**Problem statement**
In your reply, print every line of the listing exactly and omit all images.

**Exercise input**
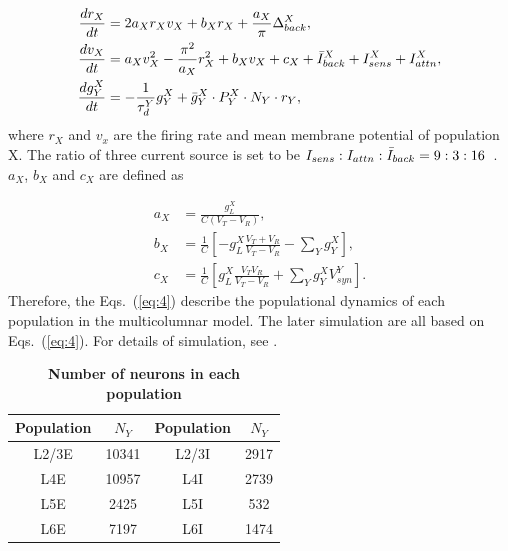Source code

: \documentclass[10pt,letterpaper]{article}
\begin{document}
\begin{subequations}
\label{eq:4}
\begin{align}
    \frac{dr_{X}}{dt} &= 2a_{X}r_{X}v_{X} + b_{X}r_{X} + \frac{a_{X}}{\pi}\Delta_{back}^{X}, \label{eq:4a}\\
    \frac{dv_{X}}{dt} &= a_{X}v_{X}^{2} - \frac{\pi^{2}}{a_{X}}r_{X}^{2} + b_{X}v_{X} + c_{X} + \Bar{I}_{back}^{X} + I_{sens}^{X} + I_{attn}^{X},  \label{eq:4b}\\
    \frac{dg_{Y}^{X}}{dt} &= -\frac{1}{\tau_{d}^{Y}}g_{Y}^{X} + \Bar{g}_{Y}^{X}\cdot P_{Y}^{X}\cdot N_{Y}\cdot r_{Y}, \label{eq:4c}
\end{align}
\end{subequations}
where $r_{X}$ and $v_{x}$ are the firing rate and mean membrane potential of population X. The ratio of three current source is set to be $I_{sens}:I_{attn}:\Bar{I}_{back}=9:3:16$~\cite{wagatsuma2011}. $a_{X}$, $b_{X}$ and $c_{X}$ are defined as

\begin{subequations}
\label{eq:5}
\begin{align}
    a_{X}& = \frac{g_{L}^{X}}{C(V_{T}-V_{R})}, \label{eq:5a}\\
    b_{X}& = \frac{1}{C} \left[ -g_{L}^{X}\frac{V_{T}+V_{R}}{V_{T}-V_{R}}-\sum_{Y}g_{Y}^{X} \right],  \label{eq:5b}\\
    c_{X}& = \frac{1}{C} \left[ g_{L}^{X}\frac{V_{T}V_{R}}{V_{T}-V_{R}}+\sum_{Y}g_{Y}^{X}V_{syn}^{Y} \right]. \label{eq:5c}
\end{align}
\end{subequations}
Therefore, the Eqs.~(\ref{eq:4}) describe the populational dynamics of each population in the multicolumnar model. The later simulation are all based on Eqs.~(\ref{eq:4}). For details of simulation, see .

\begin{table}[!ht]
\centering
\caption{
{\bf Number of neurons in each population}}
\begin{tabular}[t]{cccc}
\toprule
Population & $N_{Y}$ & Population & $N_{Y}$\\
\midrule
L2/3E & 10341 & L2/3I & 2917 \\
L4E & 10957 & L4I & 2739 \\
L5E & 2425 & L5I & 532 \\
L6E & 7197 & L6I & 1474 \\
\bottomrule
\end{tabular}
\label{table1}
\end{table}
\end{document}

**Output of the exercise**
Source code

: \documentclass[10pt,letterpaper]{article}
\begin{document}
\begin{subequations}
\label{eq:4}
\begin{align}
    \frac{dr_{X}}{dt} &= 2a_{X}r_{X}v_{X} + b_{X}r_{X} + \frac{a_{X}}{\pi}\Delta_{back}^{X}, \label{eq:4a}\\
    \frac{dv_{X}}{dt} &= a_{X}v_{X}^{2} - \frac{\pi^{2}}{a_{X}}r_{X}^{2} + b_{X}v_{X} + c_{X} + \Bar{I}_{back}^{X} + I_{sens}^{X} + I_{attn}^{X},  \label{eq:4b}\\
    \frac{dg_{Y}^{X}}{dt} &= -\frac{1}{\tau_{d}^{Y}}g_{Y}^{X} + \Bar{g}_{Y}^{X}\cdot P_{Y}^{X}\cdot N_{Y}\cdot r_{Y}, \label{eq:4c}
\end{align}
\end{subequations}
where $r_{X}$ and $v_{x}$ are the firing rate and mean membrane potential of population X. The ratio of three current source is set to be $I_{sens}:I_{attn}:\Bar{I}_{back}=9:3:16$~\cite{wagatsuma2011}. $a_{X}$, $b_{X}$ and $c_{X}$ are defined as

\begin{subequations}
\label{eq:5}
\begin{align}
    a_{X}& = \frac{g_{L}^{X}}{C(V_{T}-V_{R})}, \label{eq:5a}\\
    b_{X}& = \frac{1}{C} \left[ -g_{L}^{X}\frac{V_{T}+V_{R}}{V_{T}-V_{R}}-\sum_{Y}g_{Y}^{X} \right],  \label{eq:5b}\\
    c_{X}& = \frac{1}{C} \left[ g_{L}^{X}\frac{V_{T}V_{R}}{V_{T}-V_{R}}+\sum_{Y}g_{Y}^{X}V_{syn}^{Y} \right]. \label{eq:5c}
\end{align}
\end{subequations}
Therefore, the Eqs.~(\ref{eq:4}) describe the populational dynamics of each population in the multicolumnar model. The later simulation are all based on Eqs.~(\ref{eq:4}). For details of simulation, see .

\begin{table}[!ht]
\centering
\caption{
{\bf Number of neurons in each population}}
\begin{tabular}[t]{cccc}
\toprule
Population & $N_{Y}$ & Population & $N_{Y}$\\
\midrule
L2/3E & 10341 & L2/3I & 2917 \\
L4E & 10957 & L4I & 2739 \\
L5E & 2425 & L5I & 532 \\
L6E & 7197 & L6I & 1474 \\
\bottomrule
\end{tabular}
\label{table1}
\end{table}
\end{document}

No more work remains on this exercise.